WHAT IS NEEDED>
Count up the lines in the following listing that hold the word "center", then give only that count.

EXERCISE DATA>
● ● ● ● ● ● ●

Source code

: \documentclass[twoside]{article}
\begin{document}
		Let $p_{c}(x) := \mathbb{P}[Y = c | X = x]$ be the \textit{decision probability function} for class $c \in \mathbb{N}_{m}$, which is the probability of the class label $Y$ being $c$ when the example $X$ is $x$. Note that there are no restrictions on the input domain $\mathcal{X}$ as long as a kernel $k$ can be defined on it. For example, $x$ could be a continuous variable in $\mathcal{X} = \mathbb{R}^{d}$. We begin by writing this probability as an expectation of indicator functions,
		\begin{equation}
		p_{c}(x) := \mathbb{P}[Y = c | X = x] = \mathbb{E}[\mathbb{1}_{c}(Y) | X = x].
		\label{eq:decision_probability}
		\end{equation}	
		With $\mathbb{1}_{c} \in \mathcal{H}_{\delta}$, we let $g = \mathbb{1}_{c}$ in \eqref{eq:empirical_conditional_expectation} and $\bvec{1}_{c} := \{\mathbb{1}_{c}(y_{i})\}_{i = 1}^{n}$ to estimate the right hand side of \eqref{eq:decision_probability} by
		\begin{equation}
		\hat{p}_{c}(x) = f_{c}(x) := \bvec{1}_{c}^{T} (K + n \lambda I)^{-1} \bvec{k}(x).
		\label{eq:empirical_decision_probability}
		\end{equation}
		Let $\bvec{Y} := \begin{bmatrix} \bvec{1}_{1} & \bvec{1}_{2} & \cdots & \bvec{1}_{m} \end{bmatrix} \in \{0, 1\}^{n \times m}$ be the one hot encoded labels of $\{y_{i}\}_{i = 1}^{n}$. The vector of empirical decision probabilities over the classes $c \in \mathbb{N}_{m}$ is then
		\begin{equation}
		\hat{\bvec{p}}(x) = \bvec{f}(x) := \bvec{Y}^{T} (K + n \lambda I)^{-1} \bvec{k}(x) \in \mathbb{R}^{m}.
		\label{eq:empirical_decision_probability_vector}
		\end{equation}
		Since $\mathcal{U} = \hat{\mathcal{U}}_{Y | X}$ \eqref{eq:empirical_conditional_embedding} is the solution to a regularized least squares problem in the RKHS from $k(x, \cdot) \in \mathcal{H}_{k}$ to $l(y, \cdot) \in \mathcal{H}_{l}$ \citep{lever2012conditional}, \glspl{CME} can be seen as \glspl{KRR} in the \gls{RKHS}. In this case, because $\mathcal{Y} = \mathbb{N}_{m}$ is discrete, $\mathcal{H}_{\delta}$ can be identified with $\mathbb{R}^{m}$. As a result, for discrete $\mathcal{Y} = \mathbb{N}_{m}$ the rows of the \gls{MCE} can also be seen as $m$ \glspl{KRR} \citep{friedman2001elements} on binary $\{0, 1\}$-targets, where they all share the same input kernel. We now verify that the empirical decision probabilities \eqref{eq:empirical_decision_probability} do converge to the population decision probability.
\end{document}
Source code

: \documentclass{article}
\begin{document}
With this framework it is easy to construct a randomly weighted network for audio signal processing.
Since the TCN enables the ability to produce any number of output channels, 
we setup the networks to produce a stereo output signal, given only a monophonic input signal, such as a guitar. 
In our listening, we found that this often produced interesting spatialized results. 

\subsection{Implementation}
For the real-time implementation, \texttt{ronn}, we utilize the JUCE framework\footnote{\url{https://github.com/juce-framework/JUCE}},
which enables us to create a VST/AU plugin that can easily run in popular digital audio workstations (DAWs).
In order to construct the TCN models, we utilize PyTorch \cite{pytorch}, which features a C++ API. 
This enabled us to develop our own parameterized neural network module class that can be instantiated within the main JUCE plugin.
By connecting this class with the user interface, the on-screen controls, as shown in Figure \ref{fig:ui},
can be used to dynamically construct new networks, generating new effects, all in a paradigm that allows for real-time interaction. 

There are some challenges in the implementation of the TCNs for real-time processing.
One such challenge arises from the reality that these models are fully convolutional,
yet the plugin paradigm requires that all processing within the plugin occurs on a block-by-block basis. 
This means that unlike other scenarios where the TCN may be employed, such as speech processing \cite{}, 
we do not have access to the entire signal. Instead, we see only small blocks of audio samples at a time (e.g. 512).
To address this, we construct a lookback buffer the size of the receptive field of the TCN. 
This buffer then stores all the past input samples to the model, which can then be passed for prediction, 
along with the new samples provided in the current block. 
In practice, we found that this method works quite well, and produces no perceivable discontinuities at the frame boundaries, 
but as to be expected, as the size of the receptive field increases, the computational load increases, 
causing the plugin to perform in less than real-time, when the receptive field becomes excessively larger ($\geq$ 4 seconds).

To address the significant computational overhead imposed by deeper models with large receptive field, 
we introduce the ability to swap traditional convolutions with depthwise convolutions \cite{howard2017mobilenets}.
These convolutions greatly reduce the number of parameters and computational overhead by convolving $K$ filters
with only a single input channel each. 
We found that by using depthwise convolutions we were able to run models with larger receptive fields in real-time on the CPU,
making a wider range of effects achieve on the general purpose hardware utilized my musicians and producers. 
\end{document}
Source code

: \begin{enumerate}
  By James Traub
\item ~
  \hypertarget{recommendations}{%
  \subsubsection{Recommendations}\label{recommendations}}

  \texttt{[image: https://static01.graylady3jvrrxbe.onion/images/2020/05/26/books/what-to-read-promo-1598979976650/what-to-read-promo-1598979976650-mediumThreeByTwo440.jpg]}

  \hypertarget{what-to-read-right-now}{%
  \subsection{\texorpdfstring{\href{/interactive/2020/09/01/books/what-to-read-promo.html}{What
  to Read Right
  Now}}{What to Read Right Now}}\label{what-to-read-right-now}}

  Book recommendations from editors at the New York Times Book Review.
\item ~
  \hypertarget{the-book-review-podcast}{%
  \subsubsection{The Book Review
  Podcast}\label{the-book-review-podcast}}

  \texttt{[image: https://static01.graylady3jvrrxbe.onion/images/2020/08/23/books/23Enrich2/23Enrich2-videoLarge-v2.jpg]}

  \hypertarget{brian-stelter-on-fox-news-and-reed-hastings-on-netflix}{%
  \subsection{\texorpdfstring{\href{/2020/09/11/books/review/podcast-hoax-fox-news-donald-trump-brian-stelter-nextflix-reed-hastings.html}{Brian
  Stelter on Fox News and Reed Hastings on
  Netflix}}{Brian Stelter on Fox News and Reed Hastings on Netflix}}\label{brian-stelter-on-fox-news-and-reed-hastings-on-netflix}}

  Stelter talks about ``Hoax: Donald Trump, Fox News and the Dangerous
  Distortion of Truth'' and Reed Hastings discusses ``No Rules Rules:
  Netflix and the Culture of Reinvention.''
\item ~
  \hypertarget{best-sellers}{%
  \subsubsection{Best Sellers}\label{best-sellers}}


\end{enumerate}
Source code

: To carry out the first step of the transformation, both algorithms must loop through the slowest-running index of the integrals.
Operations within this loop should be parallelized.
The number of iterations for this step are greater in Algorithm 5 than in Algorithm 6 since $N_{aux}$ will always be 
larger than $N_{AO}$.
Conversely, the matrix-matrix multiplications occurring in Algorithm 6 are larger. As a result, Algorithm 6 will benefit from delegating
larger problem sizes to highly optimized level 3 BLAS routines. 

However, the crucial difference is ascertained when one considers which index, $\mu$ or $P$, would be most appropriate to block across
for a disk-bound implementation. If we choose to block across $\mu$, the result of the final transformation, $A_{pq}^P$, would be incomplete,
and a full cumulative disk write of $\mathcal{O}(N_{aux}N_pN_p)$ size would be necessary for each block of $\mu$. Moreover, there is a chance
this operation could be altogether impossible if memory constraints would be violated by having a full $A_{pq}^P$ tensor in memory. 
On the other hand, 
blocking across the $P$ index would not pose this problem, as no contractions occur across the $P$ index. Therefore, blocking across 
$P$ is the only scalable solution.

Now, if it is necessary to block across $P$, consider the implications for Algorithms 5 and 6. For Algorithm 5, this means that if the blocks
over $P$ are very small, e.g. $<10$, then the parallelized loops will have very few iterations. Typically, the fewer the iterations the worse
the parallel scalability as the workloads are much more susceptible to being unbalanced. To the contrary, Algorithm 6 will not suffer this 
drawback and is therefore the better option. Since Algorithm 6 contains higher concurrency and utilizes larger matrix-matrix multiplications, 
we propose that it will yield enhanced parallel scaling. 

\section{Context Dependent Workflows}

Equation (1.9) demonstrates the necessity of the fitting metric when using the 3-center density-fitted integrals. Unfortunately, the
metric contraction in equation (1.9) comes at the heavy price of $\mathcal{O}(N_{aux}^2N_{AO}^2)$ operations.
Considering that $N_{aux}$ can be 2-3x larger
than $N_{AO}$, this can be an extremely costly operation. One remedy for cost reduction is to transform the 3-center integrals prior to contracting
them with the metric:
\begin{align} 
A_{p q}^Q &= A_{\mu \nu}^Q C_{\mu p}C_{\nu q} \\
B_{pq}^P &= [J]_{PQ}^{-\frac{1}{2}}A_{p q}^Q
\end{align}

● ● ● ● ● ● ●

EXERCISE RESPONSE>
2